TJ Leyden joined the “skinheads” at the age of 14 and graduated to a leading recruiter, organiser and propagandist for the white supremacist and neo-Nazi movement in the US.

In his own words, he spent 15 years “promoting hate, bigotry and racism” and earned a reputation as one of the big players in the white power movement.

Leyden has since reformed and now works with other former extremists from various religions and nationalities to promote tolerance and understanding between different ethnic groups.

When I heard Breivik dressed up like a police officer I had a very sick feeling in the pit of my stomach.
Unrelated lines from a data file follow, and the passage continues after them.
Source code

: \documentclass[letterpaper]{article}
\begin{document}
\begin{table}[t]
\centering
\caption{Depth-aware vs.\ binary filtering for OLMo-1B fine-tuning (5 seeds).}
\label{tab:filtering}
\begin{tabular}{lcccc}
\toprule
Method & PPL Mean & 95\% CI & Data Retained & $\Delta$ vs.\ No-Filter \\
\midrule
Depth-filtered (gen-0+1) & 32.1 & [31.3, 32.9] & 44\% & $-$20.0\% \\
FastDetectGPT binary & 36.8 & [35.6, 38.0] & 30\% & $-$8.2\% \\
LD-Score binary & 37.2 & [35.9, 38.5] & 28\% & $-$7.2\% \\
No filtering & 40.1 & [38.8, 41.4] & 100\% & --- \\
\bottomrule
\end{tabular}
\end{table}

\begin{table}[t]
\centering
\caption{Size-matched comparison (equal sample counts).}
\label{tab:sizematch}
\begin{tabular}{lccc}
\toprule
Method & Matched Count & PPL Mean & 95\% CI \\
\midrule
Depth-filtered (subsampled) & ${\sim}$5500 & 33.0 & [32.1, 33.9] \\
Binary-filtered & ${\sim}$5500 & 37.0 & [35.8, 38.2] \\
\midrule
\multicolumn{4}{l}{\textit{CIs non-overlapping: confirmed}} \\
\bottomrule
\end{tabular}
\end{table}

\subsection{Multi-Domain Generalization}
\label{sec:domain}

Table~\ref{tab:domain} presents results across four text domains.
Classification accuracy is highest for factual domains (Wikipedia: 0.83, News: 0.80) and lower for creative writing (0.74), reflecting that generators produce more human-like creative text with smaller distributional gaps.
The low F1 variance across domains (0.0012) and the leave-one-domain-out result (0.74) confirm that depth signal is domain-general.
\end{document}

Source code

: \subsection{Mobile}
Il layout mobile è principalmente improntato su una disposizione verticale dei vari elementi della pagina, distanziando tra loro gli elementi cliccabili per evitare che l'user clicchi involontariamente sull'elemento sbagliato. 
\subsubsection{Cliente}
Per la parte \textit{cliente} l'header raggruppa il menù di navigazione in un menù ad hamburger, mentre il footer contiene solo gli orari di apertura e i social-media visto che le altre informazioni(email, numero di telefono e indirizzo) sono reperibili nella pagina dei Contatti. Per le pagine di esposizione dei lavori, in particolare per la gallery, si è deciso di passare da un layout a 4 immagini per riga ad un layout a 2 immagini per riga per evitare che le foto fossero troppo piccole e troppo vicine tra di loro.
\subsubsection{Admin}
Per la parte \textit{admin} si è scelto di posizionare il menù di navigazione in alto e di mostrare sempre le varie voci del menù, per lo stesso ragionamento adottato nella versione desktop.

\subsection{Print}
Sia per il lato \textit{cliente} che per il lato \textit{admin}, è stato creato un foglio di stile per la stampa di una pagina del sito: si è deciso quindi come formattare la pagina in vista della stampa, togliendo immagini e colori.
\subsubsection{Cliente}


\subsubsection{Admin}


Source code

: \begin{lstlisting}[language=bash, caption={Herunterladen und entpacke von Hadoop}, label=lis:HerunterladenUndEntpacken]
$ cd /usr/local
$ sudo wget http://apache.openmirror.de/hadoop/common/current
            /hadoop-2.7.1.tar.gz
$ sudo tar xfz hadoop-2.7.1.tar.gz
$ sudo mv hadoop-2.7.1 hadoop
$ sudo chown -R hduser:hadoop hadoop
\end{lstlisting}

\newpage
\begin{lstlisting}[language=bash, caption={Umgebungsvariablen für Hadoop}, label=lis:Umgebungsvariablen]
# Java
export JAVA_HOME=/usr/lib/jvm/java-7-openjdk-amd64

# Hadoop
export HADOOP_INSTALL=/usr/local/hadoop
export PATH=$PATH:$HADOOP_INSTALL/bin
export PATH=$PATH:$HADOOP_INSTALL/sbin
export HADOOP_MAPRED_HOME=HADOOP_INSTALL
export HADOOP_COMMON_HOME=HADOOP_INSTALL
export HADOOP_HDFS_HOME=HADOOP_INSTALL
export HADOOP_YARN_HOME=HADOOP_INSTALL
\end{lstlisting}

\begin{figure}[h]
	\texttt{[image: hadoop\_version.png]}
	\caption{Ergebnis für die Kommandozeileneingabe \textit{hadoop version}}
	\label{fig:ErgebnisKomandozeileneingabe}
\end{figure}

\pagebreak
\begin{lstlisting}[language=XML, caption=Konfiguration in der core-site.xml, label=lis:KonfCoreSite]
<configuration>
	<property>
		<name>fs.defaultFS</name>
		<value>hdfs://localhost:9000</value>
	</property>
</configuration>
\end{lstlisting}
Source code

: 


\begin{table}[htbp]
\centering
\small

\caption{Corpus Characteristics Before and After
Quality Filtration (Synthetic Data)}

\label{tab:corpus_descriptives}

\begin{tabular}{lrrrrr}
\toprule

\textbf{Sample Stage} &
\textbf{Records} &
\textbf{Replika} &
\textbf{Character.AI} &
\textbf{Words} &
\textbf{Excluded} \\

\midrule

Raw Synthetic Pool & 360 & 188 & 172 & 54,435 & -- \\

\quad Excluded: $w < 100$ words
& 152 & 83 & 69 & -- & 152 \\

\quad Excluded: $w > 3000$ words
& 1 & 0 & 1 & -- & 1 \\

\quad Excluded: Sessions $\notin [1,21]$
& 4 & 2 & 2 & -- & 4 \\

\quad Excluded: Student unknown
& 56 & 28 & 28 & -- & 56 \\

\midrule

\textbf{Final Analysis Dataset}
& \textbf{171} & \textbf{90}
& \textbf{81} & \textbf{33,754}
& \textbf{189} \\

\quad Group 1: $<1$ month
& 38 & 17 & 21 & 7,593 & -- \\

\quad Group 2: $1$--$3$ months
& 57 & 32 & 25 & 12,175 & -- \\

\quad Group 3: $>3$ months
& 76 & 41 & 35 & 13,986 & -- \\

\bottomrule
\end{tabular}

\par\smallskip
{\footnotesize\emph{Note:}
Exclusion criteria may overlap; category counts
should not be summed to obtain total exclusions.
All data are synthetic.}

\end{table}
TJ Leyden

Leyden told Channel 4 News that he was “very saddened but not shocked” by the events on Norway’s Utoya island and in Oslo.

He added: “I wrote about such an event in my book … about a group of right-wing guys dressing up like police and killing minorities.
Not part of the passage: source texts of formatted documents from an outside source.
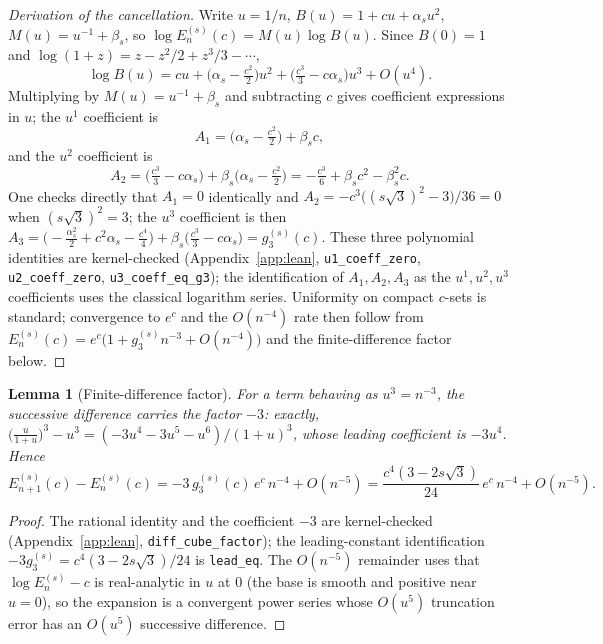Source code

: \documentclass[11pt]{article}
\theoremstyle{plain}
\newtheorem{lemma}[theorem]{Lemma}
\theoremstyle{definition}
\theoremstyle{remark}
\begin{document}
\begin{proof}[Derivation of the cancellation]
Write $u=1/n$, $B(u) = 1 + cu + \alpha_s u^2$, $M(u) = u^{-1}+\beta_s$, so
$\log E_n^{(s)}(c) = M(u)\log B(u)$. Since $B(0)=1$ and
$\log(1+z) = z - z^2/2 + z^3/3 - \cdots$,
\[
  \log B(u) = cu + \bigl(\alpha_s - \tfrac{c^2}{2}\bigr)u^2
    + \bigl(\tfrac{c^3}{3} - c\alpha_s\bigr)u^3 + O(u^4).
\]
Multiplying by $M(u) = u^{-1}+\beta_s$ and subtracting $c$ gives coefficient
expressions in $u$; the $u^1$ coefficient is
\[
  A_1 = \bigl(\alpha_s - \tfrac{c^2}{2}\bigr) + \beta_s c,
\]
and the $u^2$ coefficient is
\[
  A_2 = \bigl(\tfrac{c^3}{3} - c\alpha_s\bigr) + \beta_s\bigl(\alpha_s - \tfrac{c^2}{2}\bigr)
      = -\tfrac{c^3}{6} + \beta_s c^2 - \beta_s^2 c .
\]
One checks directly that $A_1 = 0$ identically and
$A_2 = -c^3\bigl((s\sqrt3)^2-3\bigr)/36 = 0$ when $(s\sqrt3)^2=3$; the $u^3$
coefficient is then
$A_3 = \bigl(-\tfrac{\alpha_s^2}{2} + c^2\alpha_s - \tfrac{c^4}{4}\bigr)
+ \beta_s\bigl(\tfrac{c^3}{3} - c\alpha_s\bigr) = g_3^{(s)}(c)$.
These three polynomial identities are kernel-checked
(Appendix~\ref{app:lean}, \texttt{u1\_coeff\_zero}, \texttt{u2\_coeff\_zero},
\texttt{u3\_coeff\_eq\_g3}); the identification of $A_1,A_2,A_3$ as the
$u^1,u^2,u^3$ coefficients uses the classical logarithm series. Uniformity on
compact $c$-sets is standard; convergence to $e^c$ and the $O(n^{-4})$ rate then
follow from $E_n^{(s)}(c) = e^c\bigl(1 + g_3^{(s)} n^{-3} + O(n^{-4})\bigr)$ and
the finite-difference factor below.
\end{proof}

\begin{lemma}[Finite-difference factor]\label{lem:fd}
For a term behaving as $u^3 = n^{-3}$, the successive difference carries the
factor $-3$: exactly, $\bigl(\tfrac{u}{1+u}\bigr)^3 - u^3 =
(-3u^4-3u^5-u^6)/(1+u)^3$, whose leading coefficient is $-3u^4$. Hence
\[
  E_{n+1}^{(s)}(c) - E_n^{(s)}(c) = -3\,g_3^{(s)}(c)\,e^c\,n^{-4} + O(n^{-5})
    = \frac{c^4(3-2s\sqrt3)}{24}\,e^c\,n^{-4} + O(n^{-5}).
\]
\end{lemma}
\begin{proof}
The rational identity and the coefficient $-3$ are kernel-checked
(Appendix~\ref{app:lean}, \texttt{diff\_cube\_factor}); the leading-constant
identification $-3g_3^{(s)} = c^4(3-2s\sqrt3)/24$ is \texttt{lead\_eq}. The
$O(n^{-5})$ remainder uses that $\log E_n^{(s)} - c$ is real-analytic in $u$ at
$0$ (the base is smooth and positive near $u=0$), so the expansion is a
convergent power series whose $O(u^5)$ truncation error has an $O(u^5)$
successive difference.
\end{proof}
\end{document}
“When I heard Breivik dressed up like a police officer I had a very sick feeling in the pit of my stomach.”

When TJ Leyden joined the movement he covered his body in tattoos.

‘A sick sense of love’

Leyden estimates there are more than 50,000 “hard-core racists spreading hate” in North America alone.

But he says the problem is global and that one group he used to belong to has around 10,000 members across the world.

When Leyden joined the movement he covered his body in tattoos (see right). His group believed in world expansion and domination of the white race.

He told Channel 4 News he initially joined the neo-Nazi movement because he was scared: “I was motivated by an overwhelming sense of fear which I turned into a twisted and sick sense of love.

“Love for my own kind, my own race and my own religion.”

Leyden said he did have doubts from “time to time”.

“If I was such a proud neo-Nazi then why did I do all I could to keep my younger brothers away? It was because deep down I knew it was a lie.”

A warning to the west

Since turning his back on the white power movement Leyden has advised high-ranking politicians in the US on hate crime and has travelled to Europe to speak on panels promoting tolerance.

Since turning his back on the white power movement Leyden has advised high-ranking politicians in the US and has met George W Bush

As a former US marine who recruited fellow soldiers to the neo-Nazi movement, Leyden told Channel 4 News western governments must do more to close off the military as a recruiting and training ground for the right-wing movement.

“My advice is to not lose focus and remember that terror can come from within as well as from outside.

“I often have to remind western governments that the right wing can be just as dangerous as Islamic terrorists.”

He also warns that the racist movement is very organised and has rich backers including “doctors, lawyers and computer software makers”.

The groups also have underground criminal elements which carry out armed robberies to fund their activities.

A message to Norway

After 15 years in the white power movement Leyden cut his ties when he realised he did not want his children to follow his life of hate and bigotry.

Anders Behring Breivik shot 68 people, mostly teenagers, on Utoya island in Norway and killed eight others in a bomb blast in Oslo.

He has admitted carrying out the acts but has denied breaking the law and has branded the people he targeted as traitors.

More from Channel 4 News: Norway intelligence chief says Breivik worked along

Asked what he would say if he came face-to-face with Breivik, Leyden said: “I would ask him ‘what makes you different from the evil you sought to destroy?'”

“You did not conquer it, it conquered you.”

TJ served as a consultant and worked for over five years with the Task Force Against Hate at the Simon Wiesenthal Center in the US. In 2002 TJ started StrHate Talk Consulting, and in 2010 he founded From Hate to Hope, Inc., a non-profit organisation.